Required action:
Would you please return the lines of the entries below starting at the line that has "A laser harp" and ending at the line that has "on & CC messages", both included, exactly as they are?

Excerpted records:
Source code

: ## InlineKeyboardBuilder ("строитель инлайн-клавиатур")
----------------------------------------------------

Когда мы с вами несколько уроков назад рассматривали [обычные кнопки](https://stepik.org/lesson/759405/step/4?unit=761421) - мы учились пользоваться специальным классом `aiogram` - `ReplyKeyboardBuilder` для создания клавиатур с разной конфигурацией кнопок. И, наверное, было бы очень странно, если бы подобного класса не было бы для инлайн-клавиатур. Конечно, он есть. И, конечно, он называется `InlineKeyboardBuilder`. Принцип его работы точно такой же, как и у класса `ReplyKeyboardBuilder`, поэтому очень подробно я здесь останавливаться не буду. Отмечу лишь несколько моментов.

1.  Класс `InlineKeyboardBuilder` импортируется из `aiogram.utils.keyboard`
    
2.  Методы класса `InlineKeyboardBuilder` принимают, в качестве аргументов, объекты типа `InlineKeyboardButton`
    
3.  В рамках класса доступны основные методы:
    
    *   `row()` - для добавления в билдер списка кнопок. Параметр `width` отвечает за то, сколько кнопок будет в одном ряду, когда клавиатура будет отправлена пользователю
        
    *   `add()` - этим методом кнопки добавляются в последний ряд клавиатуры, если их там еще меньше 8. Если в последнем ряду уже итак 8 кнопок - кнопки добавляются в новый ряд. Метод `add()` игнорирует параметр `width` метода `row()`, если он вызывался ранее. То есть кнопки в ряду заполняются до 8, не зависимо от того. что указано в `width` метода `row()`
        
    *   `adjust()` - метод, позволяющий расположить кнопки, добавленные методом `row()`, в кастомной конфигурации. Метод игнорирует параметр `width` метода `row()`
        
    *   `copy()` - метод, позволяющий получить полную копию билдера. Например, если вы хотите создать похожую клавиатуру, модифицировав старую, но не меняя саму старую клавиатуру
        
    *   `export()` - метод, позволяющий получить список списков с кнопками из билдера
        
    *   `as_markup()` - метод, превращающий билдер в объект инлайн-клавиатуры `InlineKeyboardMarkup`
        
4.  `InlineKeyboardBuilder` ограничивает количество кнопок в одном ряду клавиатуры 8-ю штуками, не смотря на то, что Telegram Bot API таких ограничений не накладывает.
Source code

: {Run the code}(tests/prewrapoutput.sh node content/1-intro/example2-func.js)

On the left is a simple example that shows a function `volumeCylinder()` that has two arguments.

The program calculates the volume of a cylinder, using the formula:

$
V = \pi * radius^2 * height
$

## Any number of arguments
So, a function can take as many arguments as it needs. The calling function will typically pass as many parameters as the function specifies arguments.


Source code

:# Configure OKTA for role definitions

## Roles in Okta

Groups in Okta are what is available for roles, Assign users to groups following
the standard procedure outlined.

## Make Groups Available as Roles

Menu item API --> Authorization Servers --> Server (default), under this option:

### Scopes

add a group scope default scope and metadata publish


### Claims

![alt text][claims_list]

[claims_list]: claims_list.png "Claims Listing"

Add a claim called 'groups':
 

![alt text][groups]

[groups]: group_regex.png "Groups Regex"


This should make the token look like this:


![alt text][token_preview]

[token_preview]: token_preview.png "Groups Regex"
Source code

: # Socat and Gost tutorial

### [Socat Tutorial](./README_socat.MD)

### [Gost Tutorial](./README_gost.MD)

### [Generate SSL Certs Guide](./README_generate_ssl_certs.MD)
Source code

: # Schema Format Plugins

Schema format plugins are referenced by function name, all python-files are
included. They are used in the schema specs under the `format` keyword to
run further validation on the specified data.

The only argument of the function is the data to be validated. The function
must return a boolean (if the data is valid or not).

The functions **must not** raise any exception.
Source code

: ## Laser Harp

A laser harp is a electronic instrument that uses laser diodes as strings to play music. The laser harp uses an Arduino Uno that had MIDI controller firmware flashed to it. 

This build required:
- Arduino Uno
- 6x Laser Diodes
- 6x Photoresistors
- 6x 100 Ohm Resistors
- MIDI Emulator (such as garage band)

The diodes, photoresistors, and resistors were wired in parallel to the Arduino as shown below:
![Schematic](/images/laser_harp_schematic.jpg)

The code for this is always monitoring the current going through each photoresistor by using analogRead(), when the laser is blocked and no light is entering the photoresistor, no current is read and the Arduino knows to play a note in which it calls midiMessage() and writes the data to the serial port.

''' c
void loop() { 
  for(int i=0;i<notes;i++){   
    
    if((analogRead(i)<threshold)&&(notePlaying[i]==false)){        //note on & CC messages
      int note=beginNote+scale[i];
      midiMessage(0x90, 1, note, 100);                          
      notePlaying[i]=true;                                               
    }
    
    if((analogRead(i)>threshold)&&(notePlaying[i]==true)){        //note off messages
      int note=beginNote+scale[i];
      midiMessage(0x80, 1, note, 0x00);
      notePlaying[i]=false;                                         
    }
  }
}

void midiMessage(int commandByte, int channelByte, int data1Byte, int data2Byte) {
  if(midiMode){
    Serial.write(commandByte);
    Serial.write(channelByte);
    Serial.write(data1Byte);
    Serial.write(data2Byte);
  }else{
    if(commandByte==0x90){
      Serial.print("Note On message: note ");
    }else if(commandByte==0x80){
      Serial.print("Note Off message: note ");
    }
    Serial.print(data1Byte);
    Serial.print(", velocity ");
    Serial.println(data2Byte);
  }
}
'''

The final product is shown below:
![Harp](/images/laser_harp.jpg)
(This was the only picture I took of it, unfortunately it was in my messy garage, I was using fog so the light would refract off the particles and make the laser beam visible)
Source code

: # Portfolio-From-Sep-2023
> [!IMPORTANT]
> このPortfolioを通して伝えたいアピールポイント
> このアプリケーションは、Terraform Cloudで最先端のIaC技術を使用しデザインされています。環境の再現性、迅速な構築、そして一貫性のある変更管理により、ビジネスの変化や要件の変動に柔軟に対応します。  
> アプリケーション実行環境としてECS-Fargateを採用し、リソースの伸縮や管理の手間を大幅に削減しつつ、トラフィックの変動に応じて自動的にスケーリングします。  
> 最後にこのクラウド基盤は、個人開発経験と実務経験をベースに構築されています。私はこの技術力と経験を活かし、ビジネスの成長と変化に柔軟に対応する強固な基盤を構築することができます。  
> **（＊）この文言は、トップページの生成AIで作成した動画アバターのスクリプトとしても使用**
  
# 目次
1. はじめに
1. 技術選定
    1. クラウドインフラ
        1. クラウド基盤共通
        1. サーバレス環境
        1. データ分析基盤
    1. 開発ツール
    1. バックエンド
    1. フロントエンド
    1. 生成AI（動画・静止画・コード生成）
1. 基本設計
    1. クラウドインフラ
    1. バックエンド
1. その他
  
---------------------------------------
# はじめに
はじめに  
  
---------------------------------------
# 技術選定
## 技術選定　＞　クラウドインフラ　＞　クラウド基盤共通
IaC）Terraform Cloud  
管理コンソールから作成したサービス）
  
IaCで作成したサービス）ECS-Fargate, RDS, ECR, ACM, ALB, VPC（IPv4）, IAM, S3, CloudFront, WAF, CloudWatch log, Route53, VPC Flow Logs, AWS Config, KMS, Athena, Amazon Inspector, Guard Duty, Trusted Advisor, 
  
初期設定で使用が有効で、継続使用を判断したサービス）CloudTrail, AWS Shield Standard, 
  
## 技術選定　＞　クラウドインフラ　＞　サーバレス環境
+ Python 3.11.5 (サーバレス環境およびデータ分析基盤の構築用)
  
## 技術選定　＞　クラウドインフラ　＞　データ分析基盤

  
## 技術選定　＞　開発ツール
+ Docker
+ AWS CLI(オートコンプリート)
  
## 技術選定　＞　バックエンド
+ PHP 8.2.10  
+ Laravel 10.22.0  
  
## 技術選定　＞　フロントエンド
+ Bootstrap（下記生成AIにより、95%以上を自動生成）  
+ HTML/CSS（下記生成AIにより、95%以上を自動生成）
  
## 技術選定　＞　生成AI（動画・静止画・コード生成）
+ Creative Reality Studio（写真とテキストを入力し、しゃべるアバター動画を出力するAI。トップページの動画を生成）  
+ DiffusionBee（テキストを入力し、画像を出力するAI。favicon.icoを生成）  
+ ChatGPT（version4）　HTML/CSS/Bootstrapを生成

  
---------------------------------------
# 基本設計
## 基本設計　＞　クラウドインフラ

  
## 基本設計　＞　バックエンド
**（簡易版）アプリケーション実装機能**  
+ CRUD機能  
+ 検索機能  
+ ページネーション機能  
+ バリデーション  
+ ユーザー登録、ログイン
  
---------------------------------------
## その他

Exercise solution:
A laser harp is a electronic instrument that uses laser diodes as strings to play music. The laser harp uses an Arduino Uno that had MIDI controller firmware flashed to it. 

This build required:
- Arduino Uno
- 6x Laser Diodes
- 6x Photoresistors
- 6x 100 Ohm Resistors
- MIDI Emulator (such as garage band)

The diodes, photoresistors, and resistors were wired in parallel to the Arduino as shown below:
![Schematic](/images/laser_harp_schematic.jpg)

The code for this is always monitoring the current going through each photoresistor by using analogRead(), when the laser is blocked and no light is entering the photoresistor, no current is read and the Arduino knows to play a note in which it calls midiMessage() and writes the data to the serial port.

''' c
void loop() { 
  for(int i=0;i<notes;i++){   
    
    if((analogRead(i)<threshold)&&(notePlaying[i]==false)){        //note on & CC messages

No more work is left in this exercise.